Give only the number of lines in the records that include "占总脂肪每天需求总量的".

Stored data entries

┄┄┄┄┄┄┄┄┄┄

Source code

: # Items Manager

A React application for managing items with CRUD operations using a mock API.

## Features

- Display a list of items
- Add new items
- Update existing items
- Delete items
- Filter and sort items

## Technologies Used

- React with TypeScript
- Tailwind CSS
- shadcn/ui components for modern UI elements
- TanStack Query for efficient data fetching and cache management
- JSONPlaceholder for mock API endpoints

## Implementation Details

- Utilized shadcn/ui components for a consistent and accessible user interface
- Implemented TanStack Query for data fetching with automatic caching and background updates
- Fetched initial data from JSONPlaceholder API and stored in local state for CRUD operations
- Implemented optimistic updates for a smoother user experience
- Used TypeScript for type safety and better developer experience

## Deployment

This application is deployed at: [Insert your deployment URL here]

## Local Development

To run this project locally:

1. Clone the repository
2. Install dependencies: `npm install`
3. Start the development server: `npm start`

┄┄┄┄┄┄┄┄┄┄

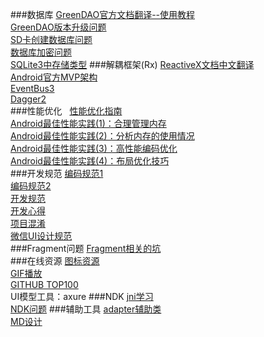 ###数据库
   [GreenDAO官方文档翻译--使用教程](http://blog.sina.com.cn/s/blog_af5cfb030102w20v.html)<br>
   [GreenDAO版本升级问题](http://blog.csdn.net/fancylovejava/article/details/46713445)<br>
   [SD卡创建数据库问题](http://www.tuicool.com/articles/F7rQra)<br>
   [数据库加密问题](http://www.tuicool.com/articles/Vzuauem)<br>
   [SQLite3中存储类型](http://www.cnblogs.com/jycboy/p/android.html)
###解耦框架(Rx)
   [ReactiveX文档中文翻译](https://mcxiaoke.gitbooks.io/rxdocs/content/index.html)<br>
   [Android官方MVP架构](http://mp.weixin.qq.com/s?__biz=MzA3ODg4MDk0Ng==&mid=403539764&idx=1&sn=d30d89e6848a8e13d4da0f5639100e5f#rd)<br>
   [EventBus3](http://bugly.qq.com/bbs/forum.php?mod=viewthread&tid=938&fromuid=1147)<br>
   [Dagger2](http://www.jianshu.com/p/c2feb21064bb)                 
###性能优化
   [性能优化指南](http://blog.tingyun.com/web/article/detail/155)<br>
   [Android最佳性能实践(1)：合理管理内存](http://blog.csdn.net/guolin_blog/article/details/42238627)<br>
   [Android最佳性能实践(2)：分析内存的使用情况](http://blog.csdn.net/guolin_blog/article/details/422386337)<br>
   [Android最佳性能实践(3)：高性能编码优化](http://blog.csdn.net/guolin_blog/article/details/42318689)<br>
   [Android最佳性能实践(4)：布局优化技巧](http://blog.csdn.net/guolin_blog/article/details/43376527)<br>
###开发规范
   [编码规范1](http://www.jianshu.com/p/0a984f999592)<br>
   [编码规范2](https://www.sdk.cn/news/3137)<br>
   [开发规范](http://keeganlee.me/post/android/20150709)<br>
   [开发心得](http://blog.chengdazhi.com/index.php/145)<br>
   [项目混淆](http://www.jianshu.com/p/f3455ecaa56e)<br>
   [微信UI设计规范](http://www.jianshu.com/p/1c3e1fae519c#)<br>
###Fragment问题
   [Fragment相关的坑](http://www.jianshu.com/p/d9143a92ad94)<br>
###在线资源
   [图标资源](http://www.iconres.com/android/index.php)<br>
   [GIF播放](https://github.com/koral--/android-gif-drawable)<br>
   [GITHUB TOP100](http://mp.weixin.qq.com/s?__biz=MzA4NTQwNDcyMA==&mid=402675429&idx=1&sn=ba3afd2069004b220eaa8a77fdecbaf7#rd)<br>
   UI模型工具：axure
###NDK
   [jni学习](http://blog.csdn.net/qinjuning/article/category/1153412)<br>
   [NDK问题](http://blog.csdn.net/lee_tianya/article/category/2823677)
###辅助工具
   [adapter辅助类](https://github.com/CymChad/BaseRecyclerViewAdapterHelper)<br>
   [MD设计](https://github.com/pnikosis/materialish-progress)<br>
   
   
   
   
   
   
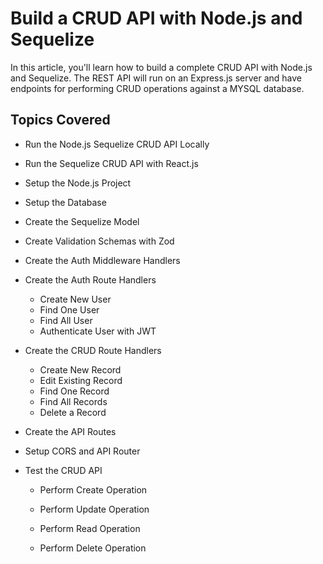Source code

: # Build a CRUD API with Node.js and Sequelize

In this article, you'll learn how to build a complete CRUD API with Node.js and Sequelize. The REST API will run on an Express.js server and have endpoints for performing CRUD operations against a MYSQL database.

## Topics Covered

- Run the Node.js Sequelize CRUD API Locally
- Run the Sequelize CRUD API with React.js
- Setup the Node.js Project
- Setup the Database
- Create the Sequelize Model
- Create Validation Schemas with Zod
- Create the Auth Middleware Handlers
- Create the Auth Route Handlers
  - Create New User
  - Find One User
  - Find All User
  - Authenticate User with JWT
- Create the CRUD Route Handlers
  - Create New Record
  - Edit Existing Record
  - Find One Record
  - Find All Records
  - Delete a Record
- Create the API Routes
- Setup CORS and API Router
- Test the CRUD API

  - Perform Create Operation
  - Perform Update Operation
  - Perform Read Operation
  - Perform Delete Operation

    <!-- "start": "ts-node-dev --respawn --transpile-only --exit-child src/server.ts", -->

┄┄┄┄┄┄┄┄┄┄

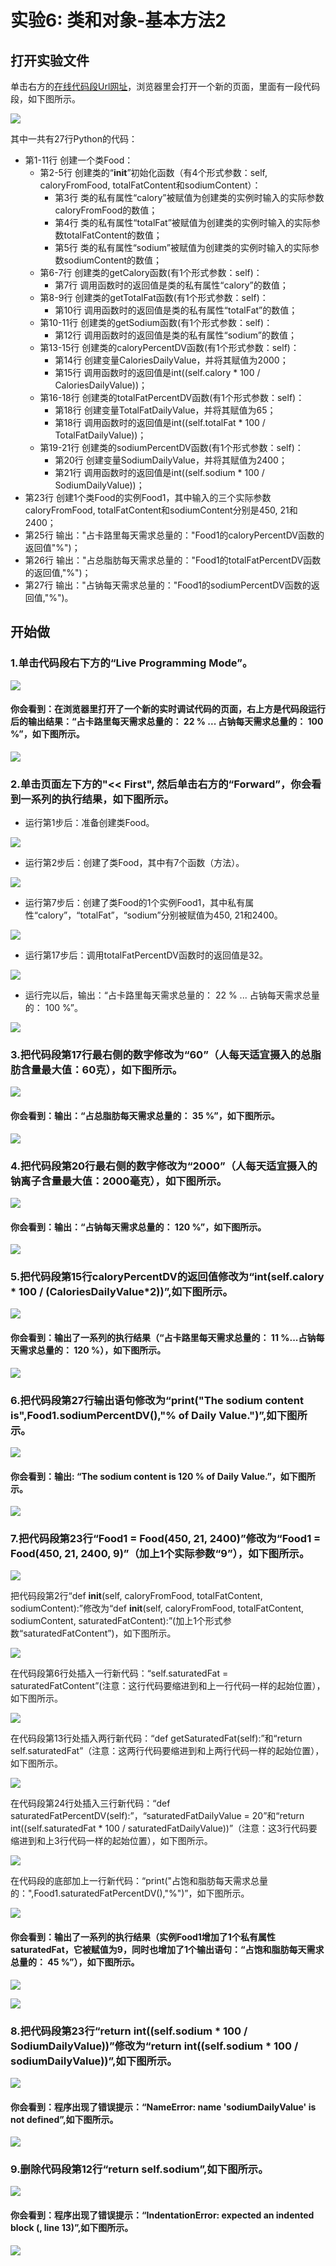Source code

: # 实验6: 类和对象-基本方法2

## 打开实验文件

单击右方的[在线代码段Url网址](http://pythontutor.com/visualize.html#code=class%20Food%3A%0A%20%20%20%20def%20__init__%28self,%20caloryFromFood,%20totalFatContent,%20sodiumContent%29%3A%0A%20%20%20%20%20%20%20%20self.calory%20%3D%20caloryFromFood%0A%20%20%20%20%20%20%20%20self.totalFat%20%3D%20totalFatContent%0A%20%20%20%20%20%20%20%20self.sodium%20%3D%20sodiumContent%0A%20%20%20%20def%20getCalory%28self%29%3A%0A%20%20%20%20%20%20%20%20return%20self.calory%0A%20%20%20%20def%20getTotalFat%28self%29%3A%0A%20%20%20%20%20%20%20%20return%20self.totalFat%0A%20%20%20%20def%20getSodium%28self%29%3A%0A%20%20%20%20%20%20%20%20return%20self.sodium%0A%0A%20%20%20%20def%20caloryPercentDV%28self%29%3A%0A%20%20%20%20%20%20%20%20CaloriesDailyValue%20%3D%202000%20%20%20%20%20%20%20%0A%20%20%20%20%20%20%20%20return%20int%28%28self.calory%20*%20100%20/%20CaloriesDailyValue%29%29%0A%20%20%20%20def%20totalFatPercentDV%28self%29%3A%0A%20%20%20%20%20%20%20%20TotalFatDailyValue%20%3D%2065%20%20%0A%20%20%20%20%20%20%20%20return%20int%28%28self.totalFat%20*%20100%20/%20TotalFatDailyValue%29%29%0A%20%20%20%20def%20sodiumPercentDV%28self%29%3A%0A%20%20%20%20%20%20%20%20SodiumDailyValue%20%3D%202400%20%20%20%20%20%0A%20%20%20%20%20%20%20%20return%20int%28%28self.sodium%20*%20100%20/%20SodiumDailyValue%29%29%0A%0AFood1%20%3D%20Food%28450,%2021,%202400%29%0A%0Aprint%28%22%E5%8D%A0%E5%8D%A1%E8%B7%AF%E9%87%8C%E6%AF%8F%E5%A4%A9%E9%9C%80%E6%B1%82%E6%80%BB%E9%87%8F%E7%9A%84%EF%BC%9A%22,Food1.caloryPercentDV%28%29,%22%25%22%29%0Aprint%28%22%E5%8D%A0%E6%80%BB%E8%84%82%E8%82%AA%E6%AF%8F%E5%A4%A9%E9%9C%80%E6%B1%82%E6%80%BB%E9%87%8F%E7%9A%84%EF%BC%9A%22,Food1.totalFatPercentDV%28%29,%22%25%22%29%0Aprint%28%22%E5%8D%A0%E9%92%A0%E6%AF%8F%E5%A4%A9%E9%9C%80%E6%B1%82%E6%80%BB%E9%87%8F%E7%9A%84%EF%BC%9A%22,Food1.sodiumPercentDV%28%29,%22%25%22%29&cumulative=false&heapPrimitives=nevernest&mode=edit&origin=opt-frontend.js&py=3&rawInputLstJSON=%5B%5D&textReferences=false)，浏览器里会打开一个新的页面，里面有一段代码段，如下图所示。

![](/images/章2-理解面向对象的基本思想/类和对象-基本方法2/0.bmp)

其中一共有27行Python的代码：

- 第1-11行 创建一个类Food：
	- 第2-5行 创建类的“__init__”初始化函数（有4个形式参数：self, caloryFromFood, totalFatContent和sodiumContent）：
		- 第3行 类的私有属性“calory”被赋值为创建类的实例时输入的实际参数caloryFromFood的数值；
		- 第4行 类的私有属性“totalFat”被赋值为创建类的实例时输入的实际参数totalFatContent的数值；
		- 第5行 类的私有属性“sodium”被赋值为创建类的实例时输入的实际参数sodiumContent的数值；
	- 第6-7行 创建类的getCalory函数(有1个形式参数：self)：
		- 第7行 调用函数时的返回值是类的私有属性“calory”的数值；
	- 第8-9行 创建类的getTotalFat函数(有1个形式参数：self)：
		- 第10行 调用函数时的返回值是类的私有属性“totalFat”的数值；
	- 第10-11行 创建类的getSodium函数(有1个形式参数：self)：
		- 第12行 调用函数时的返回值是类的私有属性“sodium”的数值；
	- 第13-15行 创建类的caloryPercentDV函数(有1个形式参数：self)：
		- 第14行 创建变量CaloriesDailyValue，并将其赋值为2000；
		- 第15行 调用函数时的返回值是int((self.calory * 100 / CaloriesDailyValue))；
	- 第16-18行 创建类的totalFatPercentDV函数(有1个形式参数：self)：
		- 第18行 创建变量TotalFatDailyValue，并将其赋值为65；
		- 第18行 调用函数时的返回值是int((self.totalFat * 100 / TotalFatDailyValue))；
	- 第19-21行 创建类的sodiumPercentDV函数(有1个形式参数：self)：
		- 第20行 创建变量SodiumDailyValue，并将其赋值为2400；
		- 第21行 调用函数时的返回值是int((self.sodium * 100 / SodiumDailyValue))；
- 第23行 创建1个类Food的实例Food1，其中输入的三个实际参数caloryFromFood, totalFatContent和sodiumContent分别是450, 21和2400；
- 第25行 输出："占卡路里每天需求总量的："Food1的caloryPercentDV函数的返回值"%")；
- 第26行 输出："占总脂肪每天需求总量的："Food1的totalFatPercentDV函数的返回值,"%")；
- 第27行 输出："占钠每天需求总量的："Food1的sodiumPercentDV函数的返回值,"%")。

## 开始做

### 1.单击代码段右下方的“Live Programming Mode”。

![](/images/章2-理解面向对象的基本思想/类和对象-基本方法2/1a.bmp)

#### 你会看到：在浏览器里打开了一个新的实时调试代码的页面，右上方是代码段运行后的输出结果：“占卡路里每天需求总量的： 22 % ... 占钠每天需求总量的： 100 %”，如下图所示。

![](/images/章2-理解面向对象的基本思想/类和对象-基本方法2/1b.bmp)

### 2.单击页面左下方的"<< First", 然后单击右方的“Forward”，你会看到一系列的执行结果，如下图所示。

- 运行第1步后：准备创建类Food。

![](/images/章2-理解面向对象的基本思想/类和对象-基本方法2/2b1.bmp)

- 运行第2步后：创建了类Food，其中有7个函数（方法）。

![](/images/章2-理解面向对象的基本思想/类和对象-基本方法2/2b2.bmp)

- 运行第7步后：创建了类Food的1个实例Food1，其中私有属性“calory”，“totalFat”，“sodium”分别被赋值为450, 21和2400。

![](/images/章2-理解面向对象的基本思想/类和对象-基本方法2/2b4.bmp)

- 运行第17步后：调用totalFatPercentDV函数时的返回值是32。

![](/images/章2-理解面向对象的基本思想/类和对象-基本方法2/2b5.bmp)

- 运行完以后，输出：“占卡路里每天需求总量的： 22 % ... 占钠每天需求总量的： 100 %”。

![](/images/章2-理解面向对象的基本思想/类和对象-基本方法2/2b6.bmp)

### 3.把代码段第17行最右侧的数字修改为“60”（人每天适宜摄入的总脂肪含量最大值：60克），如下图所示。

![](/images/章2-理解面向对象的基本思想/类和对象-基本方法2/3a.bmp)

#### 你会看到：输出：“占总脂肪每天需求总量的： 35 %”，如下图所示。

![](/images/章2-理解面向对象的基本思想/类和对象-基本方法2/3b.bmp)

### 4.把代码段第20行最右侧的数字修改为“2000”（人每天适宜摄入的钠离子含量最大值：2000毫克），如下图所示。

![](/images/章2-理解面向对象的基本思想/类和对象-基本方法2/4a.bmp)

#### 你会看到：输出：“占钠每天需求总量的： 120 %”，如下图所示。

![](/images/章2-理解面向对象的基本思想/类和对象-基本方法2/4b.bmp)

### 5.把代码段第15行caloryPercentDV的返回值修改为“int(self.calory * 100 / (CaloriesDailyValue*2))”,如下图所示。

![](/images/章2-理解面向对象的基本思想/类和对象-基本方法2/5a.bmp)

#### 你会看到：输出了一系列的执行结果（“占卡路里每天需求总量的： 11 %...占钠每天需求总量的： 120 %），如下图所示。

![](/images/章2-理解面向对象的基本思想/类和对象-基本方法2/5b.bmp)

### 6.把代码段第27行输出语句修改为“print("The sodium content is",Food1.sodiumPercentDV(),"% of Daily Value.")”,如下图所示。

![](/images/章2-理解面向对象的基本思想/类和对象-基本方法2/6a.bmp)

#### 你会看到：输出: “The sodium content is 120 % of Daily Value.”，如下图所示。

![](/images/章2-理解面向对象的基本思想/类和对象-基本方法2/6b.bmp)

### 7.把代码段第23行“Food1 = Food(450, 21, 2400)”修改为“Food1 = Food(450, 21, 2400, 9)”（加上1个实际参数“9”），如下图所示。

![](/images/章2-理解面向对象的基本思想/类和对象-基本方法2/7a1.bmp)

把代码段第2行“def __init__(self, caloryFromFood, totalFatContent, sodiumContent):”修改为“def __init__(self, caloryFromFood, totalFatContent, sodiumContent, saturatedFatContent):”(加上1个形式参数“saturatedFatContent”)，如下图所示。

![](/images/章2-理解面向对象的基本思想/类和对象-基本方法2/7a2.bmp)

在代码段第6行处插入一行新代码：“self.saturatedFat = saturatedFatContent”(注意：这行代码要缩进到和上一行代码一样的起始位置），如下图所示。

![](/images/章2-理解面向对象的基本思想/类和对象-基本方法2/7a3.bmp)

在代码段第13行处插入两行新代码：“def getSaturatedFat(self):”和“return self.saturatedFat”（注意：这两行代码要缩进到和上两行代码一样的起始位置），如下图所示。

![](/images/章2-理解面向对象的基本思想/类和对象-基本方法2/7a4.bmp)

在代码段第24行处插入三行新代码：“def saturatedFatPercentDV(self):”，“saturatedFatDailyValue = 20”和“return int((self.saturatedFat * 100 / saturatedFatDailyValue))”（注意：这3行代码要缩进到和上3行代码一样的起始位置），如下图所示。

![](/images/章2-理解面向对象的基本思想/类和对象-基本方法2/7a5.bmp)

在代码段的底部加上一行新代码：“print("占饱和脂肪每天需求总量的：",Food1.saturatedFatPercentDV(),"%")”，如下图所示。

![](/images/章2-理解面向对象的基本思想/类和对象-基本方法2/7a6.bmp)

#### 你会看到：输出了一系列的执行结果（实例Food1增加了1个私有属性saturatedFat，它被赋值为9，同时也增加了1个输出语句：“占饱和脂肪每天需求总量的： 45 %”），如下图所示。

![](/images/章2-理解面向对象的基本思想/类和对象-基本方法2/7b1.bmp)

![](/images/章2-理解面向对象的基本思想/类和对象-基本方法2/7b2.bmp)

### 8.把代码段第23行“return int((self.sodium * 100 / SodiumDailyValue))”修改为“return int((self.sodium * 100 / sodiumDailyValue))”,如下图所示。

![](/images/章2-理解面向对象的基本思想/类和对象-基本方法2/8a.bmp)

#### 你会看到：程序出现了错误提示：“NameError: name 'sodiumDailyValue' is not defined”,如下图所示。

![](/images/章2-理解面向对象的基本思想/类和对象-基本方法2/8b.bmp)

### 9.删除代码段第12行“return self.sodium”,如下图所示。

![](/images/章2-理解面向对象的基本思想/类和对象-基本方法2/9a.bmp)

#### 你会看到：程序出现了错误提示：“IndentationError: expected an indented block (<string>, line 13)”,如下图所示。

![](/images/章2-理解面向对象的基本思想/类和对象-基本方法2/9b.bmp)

┄┄┄┄┄┄┄┄┄┄

**Expected output:** 2